ProjectsPast and current JFS projects

 

May 19, 2009

 

Working with Local Citizens, Companies and the Government to Protect Watershed

iijimasan.jpg Copyright JFS

Lecturer: Hiroshi Iijima, Administrative Director of the Nonprofit Organization Asaza Fund and Executive Director of the Citizens Association for Kasumigaura and Kitaura


The basin area of Kasumigaura straddles Ibaraki, Tochigi and Chiba Prefectures, and at about 2,200 km2, makes up Japan's second-largest lake after Biwako in Shiga Prefecture. The Asaza Project aims to protect biodiversity across this massive area. For such a project that covers such a broad area, it is necessary to create a system that does not allow businesses to be completely autonomous, as this could lead to unrestricted expansion. Because the traditional idea of the nature conservation focuses on the small scale, it cannot be applied to the whole basin area.

Foster Care of Asaza

The local government has implemented a variety of measures to prevent the deterioration of water quality and the environment, which began in the 1970s; however, we have not seen any improvement in water quality. Since around 1990, people have been saying that the current system is limited and that the government needs to implement more comprehensive measures, but no one is certain of what needs to be done. I too was not certain, but I decided to walk along the lake. Kasumigaura is 250 km around, giving it the longest lakeside in Japan, and I have walked around it once in each of the four seasons.

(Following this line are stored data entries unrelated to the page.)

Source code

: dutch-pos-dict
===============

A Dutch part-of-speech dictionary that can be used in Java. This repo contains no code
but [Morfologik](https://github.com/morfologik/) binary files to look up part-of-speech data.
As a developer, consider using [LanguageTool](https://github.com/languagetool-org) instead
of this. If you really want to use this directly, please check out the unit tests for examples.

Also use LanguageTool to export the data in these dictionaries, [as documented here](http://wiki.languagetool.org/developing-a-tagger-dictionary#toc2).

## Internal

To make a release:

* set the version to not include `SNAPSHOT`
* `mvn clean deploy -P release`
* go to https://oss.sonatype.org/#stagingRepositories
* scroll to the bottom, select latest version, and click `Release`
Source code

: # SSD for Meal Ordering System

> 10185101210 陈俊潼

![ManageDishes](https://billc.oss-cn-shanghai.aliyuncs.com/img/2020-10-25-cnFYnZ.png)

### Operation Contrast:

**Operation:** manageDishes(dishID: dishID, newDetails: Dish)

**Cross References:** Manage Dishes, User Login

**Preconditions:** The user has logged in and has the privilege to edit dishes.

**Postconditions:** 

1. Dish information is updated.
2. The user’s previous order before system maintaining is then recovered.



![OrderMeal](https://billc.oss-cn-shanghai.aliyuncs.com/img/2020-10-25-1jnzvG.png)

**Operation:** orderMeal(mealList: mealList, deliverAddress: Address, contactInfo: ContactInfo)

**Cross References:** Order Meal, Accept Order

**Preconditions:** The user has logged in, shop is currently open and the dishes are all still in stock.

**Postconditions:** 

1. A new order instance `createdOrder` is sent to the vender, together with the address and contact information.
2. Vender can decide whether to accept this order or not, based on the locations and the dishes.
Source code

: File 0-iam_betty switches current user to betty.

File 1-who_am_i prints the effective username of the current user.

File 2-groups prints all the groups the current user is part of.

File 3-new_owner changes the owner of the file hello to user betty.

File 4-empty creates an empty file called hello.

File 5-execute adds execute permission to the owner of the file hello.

While I was walking, I saw waterweed, called "floating heart (asaza in Japanese)." This encouraged me to change my thinking. Floating heart helps with the conservation of reeds. At that time, large amounts of reed were cut by the waves and large areas of reed were lost; however, large numbers of floating hearts weakened the strength of the waves. Thus, the Asaza Project was started. I realized that if we can use natural processes, we might be able to gradually restore this huge lake, instead of initiating large-scale bank protection projects. It was 1995.

I first went to a community of floating hearts and collected seeds. I then advertised in local magazines and newspapers to ask people to grow the seeds, thereby becoming a sort of foster parent. About 200 people, including elementary and junior high school students, volunteered in the first year and these students convinced the teachers at schools to participate, which resulted in expanding the foster parent scheme at the school level. Office-based participants also appeared, and the number of participants increased rapidly to several tens of thousands.

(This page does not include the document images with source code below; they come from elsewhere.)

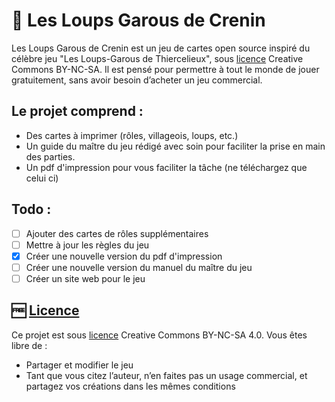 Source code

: # 🐺 Les Loups Garous de Crenin

Les Loups Garous de Crenin est un jeu de cartes open source inspiré du célèbre jeu "Les Loups-Garous de Thiercelieux", sous [licence](LICENSE) Creative Commons BY-NC-SA.
Il est pensé pour permettre à tout le monde de jouer gratuitement, sans avoir besoin d’acheter un jeu commercial.

## Le projet comprend :

- Des cartes à imprimer (rôles, villageois, loups, etc.)
- Un guide du maître du jeu rédigé avec soin pour faciliter la prise en main des parties.
- Un pdf d'impression pour vous faciliter la tâche (ne téléchargez que celui ci)

## Todo :
- [ ] Ajouter des cartes de rôles supplémentaires
- [ ] Mettre à jour les règles du jeu
- [x] Créer une nouvelle version du pdf d'impression
- [ ] Créer une nouvelle version du manuel du maître du jeu
- [ ] Créer un site web pour le jeu

## 🆓 [Licence](LICENSE)

Ce projet est sous [licence](LICENSE) Creative Commons BY-NC-SA 4.0.
Vous êtes libre de :

- Partager et modifier le jeu
- Tant que vous citez l’auteur, n’en faites pas un usage commercial, et partagez vos créations dans les mêmes conditions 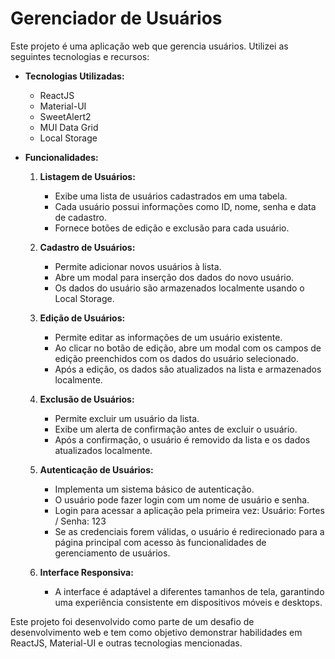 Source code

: # Gerenciador de Usuários

Este projeto é uma aplicação web que gerencia usuários. Utilizei as seguintes tecnologias e recursos:

- **Tecnologias Utilizadas:**
  - ReactJS
  - Material-UI
  - SweetAlert2
  - MUI Data Grid
  - Local Storage

- **Funcionalidades:**
  1. **Listagem de Usuários:**
     - Exibe uma lista de usuários cadastrados em uma tabela.
     - Cada usuário possui informações como ID, nome, senha e data de cadastro.
     - Fornece botões de edição e exclusão para cada usuário.

  2. **Cadastro de Usuários:**
     - Permite adicionar novos usuários à lista.
     - Abre um modal para inserção dos dados do novo usuário.
     - Os dados do usuário são armazenados localmente usando o Local Storage.

  3. **Edição de Usuários:**
     - Permite editar as informações de um usuário existente.
     - Ao clicar no botão de edição, abre um modal com os campos de edição preenchidos com os dados do usuário selecionado.
     - Após a edição, os dados são atualizados na lista e armazenados localmente.

  4. **Exclusão de Usuários:**
     - Permite excluir um usuário da lista.
     - Exibe um alerta de confirmação antes de excluir o usuário.
     - Após a confirmação, o usuário é removido da lista e os dados atualizados localmente.

  5. **Autenticação de Usuários:**
     - Implementa um sistema básico de autenticação.
     - O usuário pode fazer login com um nome de usuário e senha.
     - Login para acessar a aplicação pela primeira vez: Usuário: Fortes / Senha: 123
     - Se as credenciais forem válidas, o usuário é redirecionado para a página principal com acesso às funcionalidades de gerenciamento de usuários.

  6. **Interface Responsiva:**
     - A interface é adaptável a diferentes tamanhos de tela, garantindo uma experiência consistente em dispositivos móveis e desktops.

Este projeto foi desenvolvido como parte de um desafio de desenvolvimento web e tem como objetivo demonstrar habilidades em ReactJS, Material-UI e outras tecnologias mencionadas.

When it was the time for the children to go to the lake to plant the seedlings grown at the schools, local residents could not simply sit by. At the time, the lake had notices saying "Good Children Do Not Play Here" or "Danger! Do Not Enter." The efforts became more widespread, as fisheries and local residents worked together to plant other waterweeds around the floating heart seedlings, and they placed wooden posts in the lake to protect waterweed from being swept away by waves before it took root.

At many sites around the lake, these activities spread, and they now represent projects in which 170,000 people participate.

'Melting' the Barriers

I believe that to conserve the biodiversity, networks of people are most important, as the factor that results in the loss of the natural environment is within society. As the network within society is lost, and organizations and governmental departments become divided and specialized, it becomes impossible to consider the entire local ecosystem or to recognize links between the river system and the watershed area.

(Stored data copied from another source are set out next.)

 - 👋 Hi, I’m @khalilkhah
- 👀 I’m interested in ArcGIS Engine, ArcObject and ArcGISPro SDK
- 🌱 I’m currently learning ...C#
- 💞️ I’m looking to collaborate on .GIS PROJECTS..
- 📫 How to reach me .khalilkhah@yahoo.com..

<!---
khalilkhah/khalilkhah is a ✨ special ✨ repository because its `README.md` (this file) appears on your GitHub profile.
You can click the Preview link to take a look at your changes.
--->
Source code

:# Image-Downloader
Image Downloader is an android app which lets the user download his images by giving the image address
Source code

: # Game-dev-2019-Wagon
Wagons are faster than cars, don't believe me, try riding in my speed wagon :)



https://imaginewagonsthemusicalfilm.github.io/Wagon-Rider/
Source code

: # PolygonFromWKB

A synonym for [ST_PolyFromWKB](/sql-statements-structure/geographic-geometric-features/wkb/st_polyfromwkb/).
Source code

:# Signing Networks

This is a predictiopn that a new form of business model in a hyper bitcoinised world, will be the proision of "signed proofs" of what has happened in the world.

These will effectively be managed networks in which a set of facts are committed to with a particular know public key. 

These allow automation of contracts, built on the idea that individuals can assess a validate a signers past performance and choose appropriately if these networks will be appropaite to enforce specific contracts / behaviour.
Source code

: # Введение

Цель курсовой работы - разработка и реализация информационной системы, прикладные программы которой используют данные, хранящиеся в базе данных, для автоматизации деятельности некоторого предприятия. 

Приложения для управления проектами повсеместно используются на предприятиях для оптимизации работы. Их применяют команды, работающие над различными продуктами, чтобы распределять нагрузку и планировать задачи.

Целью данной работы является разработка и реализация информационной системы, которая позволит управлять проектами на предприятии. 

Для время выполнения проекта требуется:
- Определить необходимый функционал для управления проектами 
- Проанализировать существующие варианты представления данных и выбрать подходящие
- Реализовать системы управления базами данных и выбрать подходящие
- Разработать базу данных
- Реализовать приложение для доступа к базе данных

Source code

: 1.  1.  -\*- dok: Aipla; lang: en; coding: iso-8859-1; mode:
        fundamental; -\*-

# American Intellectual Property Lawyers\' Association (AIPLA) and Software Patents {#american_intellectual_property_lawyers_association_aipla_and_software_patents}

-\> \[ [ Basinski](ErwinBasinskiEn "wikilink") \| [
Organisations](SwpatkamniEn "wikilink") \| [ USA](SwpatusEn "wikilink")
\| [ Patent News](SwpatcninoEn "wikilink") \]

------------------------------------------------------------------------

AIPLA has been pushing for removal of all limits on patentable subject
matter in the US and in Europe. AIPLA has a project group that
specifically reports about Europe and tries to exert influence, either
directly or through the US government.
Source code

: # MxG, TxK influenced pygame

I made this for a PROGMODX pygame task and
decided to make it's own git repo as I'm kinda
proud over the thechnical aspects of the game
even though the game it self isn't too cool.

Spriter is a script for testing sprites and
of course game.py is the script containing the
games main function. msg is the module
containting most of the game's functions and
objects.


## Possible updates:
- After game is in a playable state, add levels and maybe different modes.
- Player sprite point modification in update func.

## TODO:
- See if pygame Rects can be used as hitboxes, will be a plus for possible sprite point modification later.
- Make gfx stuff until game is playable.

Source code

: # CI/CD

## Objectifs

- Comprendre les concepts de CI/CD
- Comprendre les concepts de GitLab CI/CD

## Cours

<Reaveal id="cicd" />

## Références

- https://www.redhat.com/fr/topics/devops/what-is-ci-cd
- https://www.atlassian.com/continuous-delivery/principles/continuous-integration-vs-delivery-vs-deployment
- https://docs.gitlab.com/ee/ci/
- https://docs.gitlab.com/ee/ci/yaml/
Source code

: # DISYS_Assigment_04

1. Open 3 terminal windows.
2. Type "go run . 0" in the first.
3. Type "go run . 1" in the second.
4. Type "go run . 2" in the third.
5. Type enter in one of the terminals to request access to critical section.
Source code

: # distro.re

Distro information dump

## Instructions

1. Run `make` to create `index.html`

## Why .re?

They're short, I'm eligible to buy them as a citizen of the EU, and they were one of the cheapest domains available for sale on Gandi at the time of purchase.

Current measures and technology for environmental protection aim toward partial optimization, such as to efficiently improve individual technologies. Different ministries manage individual areas, such as restrictions for gas emissions or effluent regulation, and this is the same idea of zoning. If we create more social systems in this way, the further we move from the contiguity of the natural environment. Even environmentalists have not apparently noticed this paradox.

Our approach is to build new social and personal networks that are more aware of the conservation of natural cycles and biodiversity, and we aim at recovering the interrelationships between wildlife species.

The watershed of Kasumigaura, which straddles three prefectures including over 20 cities, towns and villages, is actually covered with a vertically split society. As most researchers and nonprofit organizations, as well as the government, are divided vertically, there were few large-scale businesses that operated within the watershed area. Trying to counter this system can also result in further barriers being created, and this has been seen in the past.

Thus, we use the word "melt" instead; we aim to "melt the system" instead of "destroy the system", and people tend to be more receptive. If there are no partitions, systems cannot function, and so we maintain some barriers. However, we suggest that the idea of a membrane is better than a firm wall. With membranes, people can see and communicate with the other side.

Specifically, the Asaza Project has a network that does not have any systems in the middle. We are trying to cover the watershed area with wide-reaching projects instead of specialized systems. This network is dynamic, and involves various individuals working together, as well as projects in the watershed area. We consider the lake to be a place where these projects can co-operate. We need to try to get away from the idea of zoning.

It is also vital that the government, which is always central as a public project, become less centralized. If specialized systems are centralized, comprehensive businesses cannot be expanded.

We often hear the term "citizen participation"; however, this is not the ultimate change in paradigm yet. The key to getting along with the government is that local NPOs or local residents freely create their own networks, as well as create a situation in which the government needs to participate. Then, we let the government participate in a less central role.

Use of Elementary Schools in Conservation Networks

Cooperation between children and adults is also a feature of the Asaza Project. The focus is not only teaching children, but rather to bring children and adults together for their mutual education.

Children tend not to look at things separately, but they are good at finding connections. Thus, we are trying to change the whole watershed area into a space based on this concept.

This is why we have focused attention on elementary schools. We carefully marked the locations of elementary schools onto a map of the watershed area, and we found that there were schools located throughout the area. If we utilize them as a network for the conservation of the natural environment and biodiversity, a network for revitalization of the entire lake is established at a stroke.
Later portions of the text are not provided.